Dataset entries:
* * *
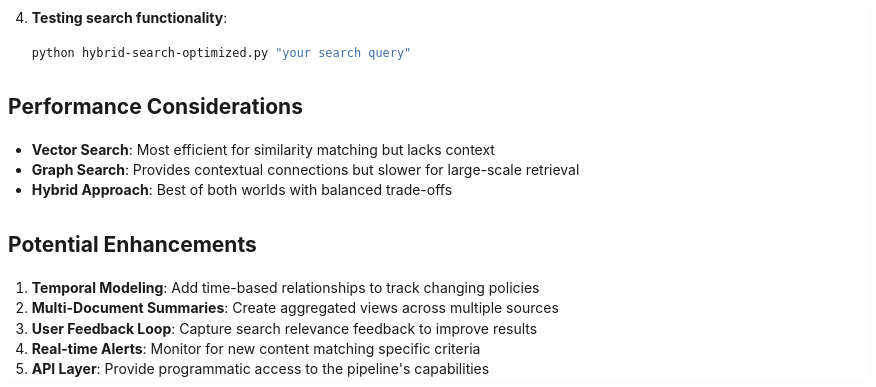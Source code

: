 4. **Testing search functionality**:
   ```bash
   python hybrid-search-optimized.py "your search query"
   ```

## Performance Considerations

- **Vector Search**: Most efficient for similarity matching but lacks context
- **Graph Search**: Provides contextual connections but slower for large-scale retrieval
- **Hybrid Approach**: Best of both worlds with balanced trade-offs

## Potential Enhancements

1. **Temporal Modeling**: Add time-based relationships to track changing policies
2. **Multi-Document Summaries**: Create aggregated views across multiple sources
3. **User Feedback Loop**: Capture search relevance feedback to improve results
4. **Real-time Alerts**: Monitor for new content matching specific criteria
5. **API Layer**: Provide programmatic access to the pipeline's capabilities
* * *
■ BRIEF ■
Looking back over the data above, restate word for word the lines that begin at the line with "## Performance Considerations" and end at the line with "1. **Temporal Modeling**: Add", inclusive.

■ WRITTEN ANSWER ■
## Performance Considerations

- **Vector Search**: Most efficient for similarity matching but lacks context
- **Graph Search**: Provides contextual connections but slower for large-scale retrieval
- **Hybrid Approach**: Best of both worlds with balanced trade-offs

## Potential Enhancements

1. **Temporal Modeling**: Add time-based relationships to track changing policies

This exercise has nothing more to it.